Tuesday, February 07, 2006

UCL preemption decision ordered published: Smith v. Wells Fargo Bank

On January 26, 2006, the Court of Appeal (Fourth Appellate District, Division One) issued a publication order in Smith v. Wells Fargo Bank, N.A., ___ Cal.App.4th ___ (Dec. 29, 2005). My original post on the Smith decision is here.

Friday, February 03, 2006

Supreme Court grants review in Fireside Bank

On Wednesday, the Supreme Court granted review in Fireside Bank v. Superior Court, ___ Cal.App.4th ___ (Oct. 21, 2005). That is the case in which the Court of Appeal (Sixth Appellate District) rejected the defendant's argument that impermissible "one-way intervention" would result if the plaintiff were allowed to seek a merits ruling prior to class certification. My original post on the decision, which discusses "one-way intervention" in more detail, is here. It will be interesting to see what the Supreme Court does. As I observed in my original post, the whole concept of "one-way intervention" originated (at least in California) in two Court of Appeal decisions from the 1970s. The Supreme Court has never before weighed in.

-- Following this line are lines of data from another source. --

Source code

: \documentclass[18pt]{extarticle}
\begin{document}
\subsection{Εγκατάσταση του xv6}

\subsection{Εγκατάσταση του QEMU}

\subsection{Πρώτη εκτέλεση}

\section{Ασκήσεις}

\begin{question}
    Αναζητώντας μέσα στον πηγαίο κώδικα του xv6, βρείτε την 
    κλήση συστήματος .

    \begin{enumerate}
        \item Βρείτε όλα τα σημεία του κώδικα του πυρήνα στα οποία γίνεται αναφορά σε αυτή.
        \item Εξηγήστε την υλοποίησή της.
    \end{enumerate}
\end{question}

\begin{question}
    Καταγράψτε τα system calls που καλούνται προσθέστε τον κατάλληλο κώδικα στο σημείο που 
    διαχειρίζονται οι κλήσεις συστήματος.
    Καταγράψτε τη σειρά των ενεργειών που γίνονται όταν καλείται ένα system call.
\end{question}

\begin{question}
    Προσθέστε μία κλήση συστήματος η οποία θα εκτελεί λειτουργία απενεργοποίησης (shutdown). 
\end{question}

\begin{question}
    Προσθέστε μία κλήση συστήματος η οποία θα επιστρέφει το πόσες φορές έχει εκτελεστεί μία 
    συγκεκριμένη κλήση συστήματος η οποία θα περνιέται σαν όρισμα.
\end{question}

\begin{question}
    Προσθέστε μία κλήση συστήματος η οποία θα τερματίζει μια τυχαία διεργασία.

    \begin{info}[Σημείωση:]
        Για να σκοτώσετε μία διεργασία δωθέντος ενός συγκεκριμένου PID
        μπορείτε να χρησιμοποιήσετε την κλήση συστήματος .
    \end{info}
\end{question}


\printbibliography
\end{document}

Thursday, February 02, 2006

Court of Appeal modifies UCL "restitution" opinion: Colgan v. Leatherman Tool Group, Inc.

On Tuesday, January 31, 2006, the Court of Appeal issued an Order Modifying Opinion and Denying Respondents' Petition for Rehearing in Colgan v. Leatherman Tool Group, Inc., ___ Cal.App.4th ___ (Jan. 10, 2006). My original post on Colgan is here. The most interesting thing in the modification order is new footnote 24, concerning the nature of "restitution":

“[T]he terms equity and equitable are not always used to refer to remedial characteristics of a case. ... [E]quitable ... sometimes refers to fairness, sometimes to the jurisdictional mass of equity precedent, sometimes to remedies.” (Dobbs, Law of Remedies (2d ed. 1993) Meaning of Equity, § 2.1(3), p. 55; see 12 Corbin on Contracts (Interim edition 2002) Restitution, § 1103, p. 10 [“The remedy of restitution . . . can not properly be described as either ‘legal’ or ‘equitable’ in any narrowly restricted signification of those terms”].)
(Mod. Order at 2.)

Wednesday, February 01, 2006

"Appeal Courts at Odds Over Meal Breaks"

My colleague Jessica Grant was quoted in this article (subscription required) in Monday's Recorder on the split in appellate authority over whether the extra hour of pay mandated by the Labor Code for meal and rest break violations is a "wage" or a "penalty." Three conflicting decisions have come down over the past month (Wage Law has more). I agree with Jessica that a split among the districts increases the likelihood that the Supreme Court will grant review. That's precisely what happened with Prop. 64 retroactivity.